> _Your objective_: Your task is to output, without alteration, each line from the one containing "My name is Carolyn" through the final line of the records below.

■ ■ ■ ■ ■ ■ ■

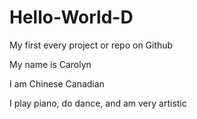 # Hello-World-D
My first every project or repo on Github

My name is Carolyn

I am Chinese Canadian

I play piano, do dance, and am very artistic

■ ■ ■ ■ ■ ■ ■

> _Completed exercise_:
My name is Carolyn

I am Chinese Canadian

I play piano, do dance, and am very artistic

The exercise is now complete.